Search the listing below for the word "iron", and copy every line in which it turns up.

(AVAILABLE DATA Opens)

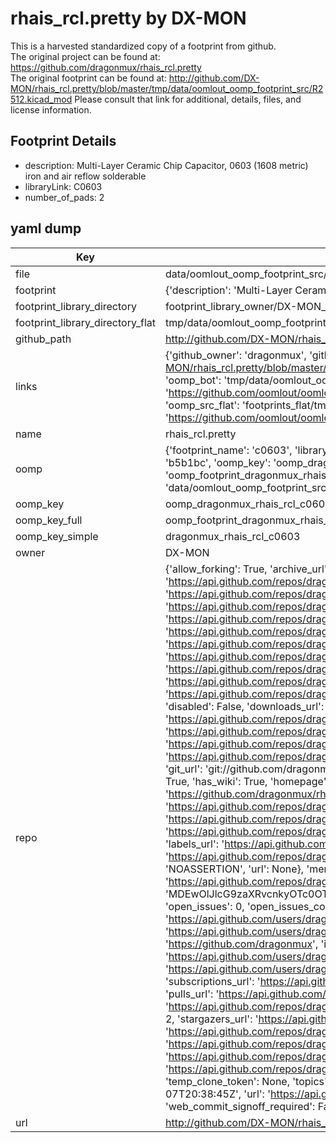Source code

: # rhais_rcl.pretty by DX-MON  
This is a harvested standardized copy of a footprint from github.  
The original project can be found at:  
https://github.com/dragonmux/rhais_rcl.pretty  
The original footprint can be found at:
http://github.com/DX-MON/rhais_rcl.pretty/blob/master/tmp/data/oomlout_oomp_footprint_src/R2512.kicad_mod
Please consult that link for additional, details, files, and license information.  
## Footprint Details
* description: Multi-Layer Ceramic Chip Capacitor, 0603 (1608 metric) iron and air reflow solderable  
* libraryLink: C0603  
* number_of_pads: 2  
## yaml dump  
| Key | Value |  
| --- | --- |  
| file | data/oomlout_oomp_footprint_src/rhais_rcl.pretty/C0603.kicad_mod |  
| footprint | {'description': 'Multi-Layer Ceramic Chip Capacitor, 0603 (1608 metric) iron and air reflow solderable', 'libraryLink': 'C0603', 'number_of_pads': 2} |  
| footprint_library_directory | footprint_library_owner/DX-MON_rhais_rcl.pretty |  
| footprint_library_directory_flat | tmp/data/oomlout_oomp_footprint_src/footprints_flat/dragonmux_rhais_rcl_c0603/working |  
| github_path | http://github.com/DX-MON/rhais_rcl.pretty/blob/master/tmp/data/oomlout_oomp_footprint_src/C0603.kicad_mod |  
| links | {'github_owner': 'dragonmux', 'github_repo_name': 'rhais_rcl.pretty', 'github_src': 'http://github.com/DX-MON/rhais_rcl.pretty/blob/master/tmp/data/oomlout_oomp_footprint_src/R2512.kicad_mod', 'github_src_repo': 'https://github.com/dragonmux/rhais_rcl.pretty', 'oomp_bot': 'tmp/data/oomlout_oomp_footprint_src/footprints/dragonmux_rhais_rcl_c0603/working', 'oomp_bot_github': 'https://github.com/oomlout/oomlout_oomp_footprint_bot/tree/main/tmp/data/oomlout_oomp_footprint_src/footprints/dragonmux_rhais_rcl_c0603/working', 'oomp_src_flat': 'footprints_flat/tmp/data/oomlout_oomp_footprint_src/footprints_flat/dragonmux_rhais_rcl_c0603/working', 'oomp_src_flat_github': 'https://github.com/oomlout/oomlout_oomp_footprint_src/tree/main/tmp/data/oomlout_oomp_footprint_src/footprints_flat/dragonmux_rhais_rcl_c0603/working'} |  
| name | rhais_rcl.pretty |  
| oomp | {'footprint_name': 'c0603', 'library_name': 'rhais_rcl', 'md5': 'b5b1bce0988e24bb827fe9dbe492645f', 'md5_10': 'b5b1bce098', 'md5_5': 'b5b1b', 'md5_6': 'b5b1bc', 'oomp_key': 'oomp_dragonmux_rhais_rcl_c0603', 'oomp_key_extra': 'oomp_footprint_dragonmux_rhais_rcl_c0603', 'oomp_key_full': 'oomp_footprint_dragonmux_rhais_rcl_c0603_b5b1bc', 'oomp_key_simple': 'dragonmux_rhais_rcl_c0603', 'original_filename': 'data/oomlout_oomp_footprint_src/rhais_rcl.pretty/C0603.kicad_mod', 'owner_name': 'dragonmux'} |  
| oomp_key | oomp_dragonmux_rhais_rcl_c0603 |  
| oomp_key_full | oomp_footprint_dragonmux_rhais_rcl_c0603 |  
| oomp_key_simple | dragonmux_rhais_rcl_c0603 |  
| owner | DX-MON |  
| repo | {'allow_forking': True, 'archive_url': 'https://api.github.com/repos/dragonmux/rhais_rcl.pretty/{archive_format}{/ref}', 'archived': False, 'assignees_url': 'https://api.github.com/repos/dragonmux/rhais_rcl.pretty/assignees{/user}', 'blobs_url': 'https://api.github.com/repos/dragonmux/rhais_rcl.pretty/git/blobs{/sha}', 'branches_url': 'https://api.github.com/repos/dragonmux/rhais_rcl.pretty/branches{/branch}', 'clone_url': 'https://github.com/dragonmux/rhais_rcl.pretty.git', 'collaborators_url': 'https://api.github.com/repos/dragonmux/rhais_rcl.pretty/collaborators{/collaborator}', 'comments_url': 'https://api.github.com/repos/dragonmux/rhais_rcl.pretty/comments{/number}', 'commits_url': 'https://api.github.com/repos/dragonmux/rhais_rcl.pretty/commits{/sha}', 'compare_url': 'https://api.github.com/repos/dragonmux/rhais_rcl.pretty/compare/{base}...{head}', 'contents_url': 'https://api.github.com/repos/dragonmux/rhais_rcl.pretty/contents/{+path}', 'contributors_url': 'https://api.github.com/repos/dragonmux/rhais_rcl.pretty/contributors', 'created_at': '2020-09-22T00:33:55Z', 'default_branch': 'main', 'deployments_url': 'https://api.github.com/repos/dragonmux/rhais_rcl.pretty/deployments', 'description': "DX-MON's Resistor, Capacitor and Inductor footprints KiCad library", 'disabled': False, 'downloads_url': 'https://api.github.com/repos/dragonmux/rhais_rcl.pretty/downloads', 'events_url': 'https://api.github.com/repos/dragonmux/rhais_rcl.pretty/events', 'fork': False, 'forks': 1, 'forks_count': 1, 'forks_url': 'https://api.github.com/repos/dragonmux/rhais_rcl.pretty/forks', 'full_name': 'dragonmux/rhais_rcl.pretty', 'git_commits_url': 'https://api.github.com/repos/dragonmux/rhais_rcl.pretty/git/commits{/sha}', 'git_refs_url': 'https://api.github.com/repos/dragonmux/rhais_rcl.pretty/git/refs{/sha}', 'git_tags_url': 'https://api.github.com/repos/dragonmux/rhais_rcl.pretty/git/tags{/sha}', 'git_url': 'git://github.com/dragonmux/rhais_rcl.pretty.git', 'has_discussions': False, 'has_downloads': True, 'has_issues': True, 'has_pages': False, 'has_projects': True, 'has_wiki': True, 'homepage': '', 'hooks_url': 'https://api.github.com/repos/dragonmux/rhais_rcl.pretty/hooks', 'html_url': 'https://github.com/dragonmux/rhais_rcl.pretty', 'id': 297493986, 'is_template': False, 'issue_comment_url': 'https://api.github.com/repos/dragonmux/rhais_rcl.pretty/issues/comments{/number}', 'issue_events_url': 'https://api.github.com/repos/dragonmux/rhais_rcl.pretty/issues/events{/number}', 'issues_url': 'https://api.github.com/repos/dragonmux/rhais_rcl.pretty/issues{/number}', 'keys_url': 'https://api.github.com/repos/dragonmux/rhais_rcl.pretty/keys{/key_id}', 'labels_url': 'https://api.github.com/repos/dragonmux/rhais_rcl.pretty/labels{/name}', 'language': None, 'languages_url': 'https://api.github.com/repos/dragonmux/rhais_rcl.pretty/languages', 'license': {'key': 'other', 'name': 'Other', 'node_id': 'MDc6TGljZW5zZTA=', 'spdx_id': 'NOASSERTION', 'url': None}, 'merges_url': 'https://api.github.com/repos/dragonmux/rhais_rcl.pretty/merges', 'milestones_url': 'https://api.github.com/repos/dragonmux/rhais_rcl.pretty/milestones{/number}', 'mirror_url': None, 'name': 'rhais_rcl.pretty', 'network_count': 1, 'node_id': 'MDEwOlJlcG9zaXRvcnkyOTc0OTM5ODY=', 'notifications_url': 'https://api.github.com/repos/dragonmux/rhais_rcl.pretty/notifications{?since,all,participating}', 'open_issues': 0, 'open_issues_count': 0, 'owner': {'avatar_url': 'https://avatars.githubusercontent.com/u/691140?v=4', 'events_url': 'https://api.github.com/users/dragonmux/events{/privacy}', 'followers_url': 'https://api.github.com/users/dragonmux/followers', 'following_url': 'https://api.github.com/users/dragonmux/following{/other_user}', 'gists_url': 'https://api.github.com/users/dragonmux/gists{/gist_id}', 'gravatar_id': '', 'html_url': 'https://github.com/dragonmux', 'id': 691140, 'login': 'dragonmux', 'node_id': 'MDQ6VXNlcjY5MTE0MA==', 'organizations_url': 'https://api.github.com/users/dragonmux/orgs', 'received_events_url': 'https://api.github.com/users/dragonmux/received_events', 'repos_url': 'https://api.github.com/users/dragonmux/repos', 'site_admin': False, 'starred_url': 'https://api.github.com/users/dragonmux/starred{/owner}{/repo}', 'subscriptions_url': 'https://api.github.com/users/dragonmux/subscriptions', 'type': 'User', 'url': 'https://api.github.com/users/dragonmux'}, 'private': False, 'pulls_url': 'https://api.github.com/repos/dragonmux/rhais_rcl.pretty/pulls{/number}', 'pushed_at': '2022-02-24T04:24:12Z', 'releases_url': 'https://api.github.com/repos/dragonmux/rhais_rcl.pretty/releases{/id}', 'size': 48, 'ssh_url': 'git@github.com:dragonmux/rhais_rcl.pretty.git', 'stargazers_count': 2, 'stargazers_url': 'https://api.github.com/repos/dragonmux/rhais_rcl.pretty/stargazers', 'statuses_url': 'https://api.github.com/repos/dragonmux/rhais_rcl.pretty/statuses/{sha}', 'subscribers_count': 2, 'subscribers_url': 'https://api.github.com/repos/dragonmux/rhais_rcl.pretty/subscribers', 'subscription_url': 'https://api.github.com/repos/dragonmux/rhais_rcl.pretty/subscription', 'svn_url': 'https://github.com/dragonmux/rhais_rcl.pretty', 'tags_url': 'https://api.github.com/repos/dragonmux/rhais_rcl.pretty/tags', 'teams_url': 'https://api.github.com/repos/dragonmux/rhais_rcl.pretty/teams', 'temp_clone_token': None, 'topics': [], 'trees_url': 'https://api.github.com/repos/dragonmux/rhais_rcl.pretty/git/trees{/sha}', 'updated_at': '2023-01-07T20:38:45Z', 'url': 'https://api.github.com/repos/dragonmux/rhais_rcl.pretty', 'visibility': 'public', 'watchers': 2, 'watchers_count': 2, 'web_commit_signoff_required': False} |  
| url | http://github.com/DX-MON/rhais_rcl.pretty |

(AVAILABLE DATA Closes)

EXERCISE RESULT:
* description: Multi-Layer Ceramic Chip Capacitor, 0603 (1608 metric) iron and air reflow solderable  
| footprint | {'description': 'Multi-Layer Ceramic Chip Capacitor, 0603 (1608 metric) iron and air reflow solderable', 'libraryLink': 'C0603', 'number_of_pads': 2} |  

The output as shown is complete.